Alphaville, Robert De Niro e Spike Lee producer per Showtime

Spike Lee, Robert De Niro, la Showtime, gli anni '80 e Manhattan: vi leccate i baffi? Fareste molto bene visto che questi sono gli ingredienti di una nuova serie tv intitolata Alphaville, sceneggiata da John Ridley ed incentrata sul quartiere di Manhattan chiamato Alphabet City

    Alphaville, Robert De Niro e Spike Lee producer per Showtime

    Spike Lee, Robert De Niro, la Showtime, gli anni ’80 e Manhattan: vi leccate i baffi? Fareste molto bene visto che questi sono gli ingredienti di una nuova serie tv intitolata Alphaville, sceneggiata da John Ridley ed incentrata sul quartiere di Manhattan chiamato Alphabet City.

    Oggi posto molto trendy dell’East Village grazie al lavoro del sindaco Giuliani, l’Alphabet City (così chiamato perché le avenue non hanno numeri ma lettere) negli anni ’80 era un quartiere dove artisti e musicisti vivevano con famiglie afroamericane e portoricane, dove accanto ad una popolazione celebre composta da graffitari, rappers e dj c’erano anche spacciatori di droga e violenti criminali e dove le tensioni culminarono nei tumulti di Tompkins Square Park del 1988, durante i quali la polizia pestò anarchici e attivisti.

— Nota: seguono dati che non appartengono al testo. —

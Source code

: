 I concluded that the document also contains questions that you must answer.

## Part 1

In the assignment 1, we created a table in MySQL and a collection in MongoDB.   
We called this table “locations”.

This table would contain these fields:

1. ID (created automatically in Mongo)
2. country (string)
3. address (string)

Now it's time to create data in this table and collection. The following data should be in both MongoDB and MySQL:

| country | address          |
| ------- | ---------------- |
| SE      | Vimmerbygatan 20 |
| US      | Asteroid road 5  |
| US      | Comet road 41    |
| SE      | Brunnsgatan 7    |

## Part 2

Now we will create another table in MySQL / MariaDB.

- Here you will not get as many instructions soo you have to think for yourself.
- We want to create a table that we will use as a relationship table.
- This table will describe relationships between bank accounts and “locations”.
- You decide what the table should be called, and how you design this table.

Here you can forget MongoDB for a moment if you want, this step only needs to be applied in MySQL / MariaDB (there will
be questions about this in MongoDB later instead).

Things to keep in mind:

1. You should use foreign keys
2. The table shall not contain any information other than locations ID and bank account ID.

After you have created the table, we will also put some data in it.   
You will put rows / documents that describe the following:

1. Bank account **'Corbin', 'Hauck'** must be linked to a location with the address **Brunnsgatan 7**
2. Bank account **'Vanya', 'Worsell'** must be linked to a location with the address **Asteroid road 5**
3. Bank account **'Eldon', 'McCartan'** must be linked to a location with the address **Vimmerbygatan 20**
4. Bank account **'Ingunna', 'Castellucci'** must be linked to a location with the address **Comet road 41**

    Proprio in questo quartiere De Niro, produttore di Alphaville assieme a Spike Lee, che potrebbe essere anche regista del pilot, ha girato due dei suoi film, Flawless (1999) e Taxi Driver (1976). Insomma, dopo il successo di “United States of Tara” e “Nurse Jackie“, Showtime ci riprova l’anno prossimo con “The Big C”, dark comedy sul cancro con Laura Linney, e con questa Alphaville.

    E’ comunque interessante notare come sempre più grandi nomi del cinema si avvicinino alle serie tv, con ruoli più o meno coinvolgenti: tra gli ultimi casi, Denzel Washington con Billy Stiles, un poliziesco, Ron Howard e la sitcom sulle tasse; attrice cinematografica non è, ma anche la miliardaria e blogger Arianna Huffington sarà produttrice di una sitcom a sfondo politico.